- **Brief**: Each line of the data below from the one holding "## 流送至 PC 端软件" to the one holding "尽量保持背景整洁、光线均匀，避免背景中有其他移动物体。", inclusive, is to be reproduced exactly; no other line belongs in the answer.

- **Saved data entries**:

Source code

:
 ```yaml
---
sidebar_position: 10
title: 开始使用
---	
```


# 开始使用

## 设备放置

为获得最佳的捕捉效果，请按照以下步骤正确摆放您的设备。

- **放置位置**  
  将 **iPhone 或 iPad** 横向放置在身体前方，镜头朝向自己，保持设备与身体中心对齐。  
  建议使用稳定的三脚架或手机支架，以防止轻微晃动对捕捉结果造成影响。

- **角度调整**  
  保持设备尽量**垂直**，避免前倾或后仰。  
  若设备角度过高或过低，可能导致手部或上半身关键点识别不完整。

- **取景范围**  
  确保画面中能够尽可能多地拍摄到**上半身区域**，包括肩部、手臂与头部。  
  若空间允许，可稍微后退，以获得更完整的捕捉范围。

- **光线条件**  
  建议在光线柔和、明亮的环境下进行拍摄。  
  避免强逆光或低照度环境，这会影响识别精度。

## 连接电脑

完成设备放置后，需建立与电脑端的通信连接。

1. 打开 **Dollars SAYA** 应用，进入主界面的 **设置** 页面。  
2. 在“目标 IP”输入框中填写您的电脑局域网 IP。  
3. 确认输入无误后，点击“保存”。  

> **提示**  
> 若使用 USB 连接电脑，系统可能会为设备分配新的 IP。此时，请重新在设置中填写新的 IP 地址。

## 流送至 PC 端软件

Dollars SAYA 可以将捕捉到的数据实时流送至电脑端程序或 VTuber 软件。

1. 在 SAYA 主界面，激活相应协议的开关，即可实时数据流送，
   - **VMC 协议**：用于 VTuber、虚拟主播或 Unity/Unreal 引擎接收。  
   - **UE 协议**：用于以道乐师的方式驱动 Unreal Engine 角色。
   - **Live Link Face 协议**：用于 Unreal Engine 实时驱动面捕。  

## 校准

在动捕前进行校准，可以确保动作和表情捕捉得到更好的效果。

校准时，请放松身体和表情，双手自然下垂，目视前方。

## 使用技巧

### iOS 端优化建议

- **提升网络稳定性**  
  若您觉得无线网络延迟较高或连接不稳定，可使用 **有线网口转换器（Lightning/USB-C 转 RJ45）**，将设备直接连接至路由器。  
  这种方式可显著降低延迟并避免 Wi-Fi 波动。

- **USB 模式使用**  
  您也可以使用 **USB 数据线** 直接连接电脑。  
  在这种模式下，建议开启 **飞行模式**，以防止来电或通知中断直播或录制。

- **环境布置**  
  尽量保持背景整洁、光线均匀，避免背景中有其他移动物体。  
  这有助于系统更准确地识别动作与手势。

- **Response for this exercise**:
## 流送至 PC 端软件

Dollars SAYA 可以将捕捉到的数据实时流送至电脑端程序或 VTuber 软件。

1. 在 SAYA 主界面，激活相应协议的开关，即可实时数据流送，
   - **VMC 协议**：用于 VTuber、虚拟主播或 Unity/Unreal 引擎接收。  
   - **UE 协议**：用于以道乐师的方式驱动 Unreal Engine 角色。
   - **Live Link Face 协议**：用于 Unreal Engine 实时驱动面捕。  

## 校准

在动捕前进行校准，可以确保动作和表情捕捉得到更好的效果。

校准时，请放松身体和表情，双手自然下垂，目视前方。

## 使用技巧

### iOS 端优化建议

- **提升网络稳定性**  
  若您觉得无线网络延迟较高或连接不稳定，可使用 **有线网口转换器（Lightning/USB-C 转 RJ45）**，将设备直接连接至路由器。  
  这种方式可显著降低延迟并避免 Wi-Fi 波动。

- **USB 模式使用**  
  您也可以使用 **USB 数据线** 直接连接电脑。  
  在这种模式下，建议开启 **飞行模式**，以防止来电或通知中断直播或录制。

- **环境布置**  
  尽量保持背景整洁、光线均匀，避免背景中有其他移动物体。  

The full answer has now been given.